INILAHTASIK.COM | Dinas Ketahanan Pangan, Pertanian dan Perikanan (DKPPP) Kota Tasikmalaya menegaskan bahwa item pengadaan burung murai dan kandang ternak jangkrik yang sempat tercantum dalam dokumen Rencana Umum Pengadaan (RUP) resmi dibatalkan.
Kepala Bidang Peternakan DKPPP Kota Tasikmalaya, H. Cecep Kustiawan menjelaskan, dokumen RUP sejatinya merupakan bagian dari tahapan perencanaan awal yang masih sangat memungkinkan mengalami perubahan sesuai kebutuhan dan hasil evaluasi teknis.
“RUP itu sifatnya masih perencanaan awal. Jadi sangat dimungkinkan ada penyesuaian, baik karena evaluasi teknis maupun kebijakan anggaran. Untuk item burung murai dan kandang ternak jangkrik yang sempat muncul, itu sudah diputuskan dibatalkan dan tidak dilaksanakan tahun ini,” ujar Cecep, saat di konfirmasi, Selasa 12 Mei 2026.

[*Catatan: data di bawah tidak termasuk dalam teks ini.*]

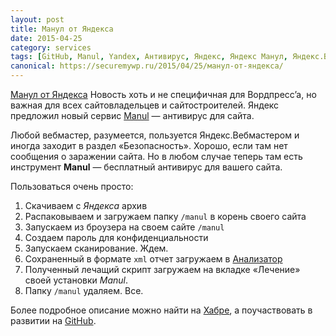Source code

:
 ```yaml
---
layout: post
title: Манул от Яндекса
date: 2015-04-25
category: services
tags: [GitHub, Manul, Yandex, Антивирус, Яндекс, Яндекс Манул, Яндекс.Вебмастер]
canonical: https://securemywp.ru/2015/04/25/манул-от-яндекса/
---
```


[Манул от Яндекса](https://i1.wp.com/securemywp.ru/wp-content/uploads/2015/08/manul.jpg?resize=266%2C190) Новость хоть и не специфичная для Вордпресс’а, но важная для всех сайтовладельцев и сайтостроителей. Яндекс предложил новый сервис [Manul](http://yandex.ru/promo/manul) — антивирус для сайта.

Любой вебмастер, разумеется, пользуется Яндекс.Вебмастером и иногда заходит в раздел «Безопасность». Хорошо, если там нет сообщения о заражении сайта. Но в любом случае теперь там есть инструмент **Manul** — бесплатный антивирус для вашего сайта.

Пользоваться очень просто:

1. Скачиваем с *Яндекса* архив
2. Распаковываем и загружаем папку <code>/manul</code> в корень своего сайта
3. Запускаем из броузера на своем сайте <code>/manul</code>
4. Создаем пароль для конфиденциальности
5. Запускаем сканирование. Ждем.
6. Сохраненный в формате <code>xml</code> отчет загружаем в [Анализатор](http://yandex.ru/promo/manul/analyzer/)
7. Полученный лечащий скрипт загружаем на вкладке «Лечение» своей установки *Manul*.
8. Папку <code>/manul</code> удаляем. Все.

Более подробное описание можно найти на [Хабре](http://habrahabr.ru/company/yandex/blog/256463/), а поучаствовать в развитии на [GitHub](https://github.com/antimalware/manul/).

Ia menegaskan, angka pagu sebesar Rp 5,7 miliar yang ramai diperbincangkan bukanlah alokasi khusus untuk pengadaan burung murai maupun kandang jangkrik. Nilai tersebut merupakan total akumulasi dari berbagai rencana pengadaan di sektor peternakan, perikanan, hingga kebutuhan pendukung lainnya dalam satu paket kegiatan.
“Jadi jangan dimaknai seolah-olah Rp 5,7 miliar itu khusus untuk burung murai atau kandang jangkrik. Itu adalah total keseluruhan rencana pengadaan dalam satu paket kegiatan yang mencakup banyak item,” katanya.
Cecep juga memastikan hingga saat ini kegiatan pengadaan tersebut belum memasuki tahap pelaksanaan. Dengan demikian, belum ada realisasi anggaran maupun distribusi barang sebagaimana yang sempat menjadi perhatian publik.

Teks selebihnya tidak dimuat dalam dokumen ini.